“Who Art in Heaven”

Our Father, who art in heaven.

I have sat with this phrase for an entire week. What shall I say? Four little words, and yet they carry a big message. I’ll start with background. In Jesus time, and actually up until the 15th century, most people believed that the universe was made up of three layers. There was heaven, where the one Jewish God and the pagan gods lived. There was our flat earth. Below was Hell, the home of the fallen angels and those who had sinned. Copernicus and the scientists that followed him announced that the earth was round, not flat. He showed us that our earth turned, and travelled around the sun, that there were other planets and much more in our universe.

I could right many more paragraphs on this background but I’ve decided to leave you to that research. Instead, I want to focus on what I believe. What am I saying from my heart when I pray, “Our Father, who art in heaven?”

I believe that Jesus was God with us, here on this earth. At the same time, Jesus was a human being, which means there must be more of God somewhere else, especially when the human Jesus created this prayer. The human Jesus prayed to God in heaven.

Our Bible talks about the Holy Spirit as God. In the stories found in the Hebrew Scriptures (Old Testament), God’s Spirit descends on a special few people like Abraham, Moses, Mary.  Jesus said that he would send God’s Holy Spirit to be upon everyone. I believe a spark of God’s Spirit is born within each and every one of us, for we are all God’s precious creations, God’s children.

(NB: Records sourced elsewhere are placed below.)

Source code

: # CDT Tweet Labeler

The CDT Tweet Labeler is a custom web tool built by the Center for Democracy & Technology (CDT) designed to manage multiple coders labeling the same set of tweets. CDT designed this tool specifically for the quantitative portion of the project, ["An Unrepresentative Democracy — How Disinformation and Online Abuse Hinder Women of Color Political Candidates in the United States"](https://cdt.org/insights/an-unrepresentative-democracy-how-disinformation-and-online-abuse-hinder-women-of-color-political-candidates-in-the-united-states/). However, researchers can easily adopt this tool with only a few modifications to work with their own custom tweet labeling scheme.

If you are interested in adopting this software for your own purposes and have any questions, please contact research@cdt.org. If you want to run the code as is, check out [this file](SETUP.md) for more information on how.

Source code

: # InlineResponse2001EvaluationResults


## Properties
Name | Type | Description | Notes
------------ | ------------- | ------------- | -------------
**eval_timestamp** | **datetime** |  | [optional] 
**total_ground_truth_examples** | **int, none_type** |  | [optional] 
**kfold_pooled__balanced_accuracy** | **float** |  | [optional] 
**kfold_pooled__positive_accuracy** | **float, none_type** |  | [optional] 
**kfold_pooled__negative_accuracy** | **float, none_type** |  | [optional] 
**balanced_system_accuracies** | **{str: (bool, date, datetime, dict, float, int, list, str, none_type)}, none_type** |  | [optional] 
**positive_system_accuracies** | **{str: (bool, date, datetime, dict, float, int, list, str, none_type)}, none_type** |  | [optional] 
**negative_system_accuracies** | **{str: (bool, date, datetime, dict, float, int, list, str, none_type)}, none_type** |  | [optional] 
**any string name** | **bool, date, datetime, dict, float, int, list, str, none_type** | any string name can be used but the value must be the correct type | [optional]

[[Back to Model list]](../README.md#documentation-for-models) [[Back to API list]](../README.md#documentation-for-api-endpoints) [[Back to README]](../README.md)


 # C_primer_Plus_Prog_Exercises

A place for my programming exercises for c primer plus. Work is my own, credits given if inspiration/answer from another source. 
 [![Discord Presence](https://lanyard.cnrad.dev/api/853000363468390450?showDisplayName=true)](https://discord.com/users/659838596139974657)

Yet as Jesus illustrated in this prayer, there is more of God in “heaven”. I believe when we die, the God within us returns to be with the complete God in “heaven”. We know little of this heaven except that it is full of light and love and creativity. I believe we will meet our loved ones in this next life. I believe these loved ones are with us here on earth in Spirit. This is all taken on faith. It is all mystery. We use the Bible recordings of what Jesus said to give us signposts for our faith.

For our scientific minds, the mystery of heaven and this next life and going to be with God is difficult. It’s so easy to ask for proof. I believe that if everything can be proved there is no need of faith. We are created with bodies that do their best to heal themselves in a world that does its best to heal itself. Still we age, get sick or destroyed, and we die. Life is a mystery.

I believe that God in heaven is wonderful, beautiful, loving, kind, forgiving, accepting, all the good things we can think of. I believe that Heaven is more than just one place. At times, when I stand mesmerized by a sky ablaze with colour, I feel for a moment that I am standing in heaven. Every morning when I hear the patter of great grandson Riley’s tiny bare feet padding down the hall, and see his dancing eyes and feel my heart bursting with love, for a moment I have a glimpse of heaven. Yes, I’m sure there is a heaven, a place where our hearts are totally joined with God.

When I pray, “Our Father, who art in heaven”, I thank Jesus that there is more to God, so much more than our little human minds could conceive, even with all our science. Thank you, Jesus, for all the tiny glimpses of God’s world.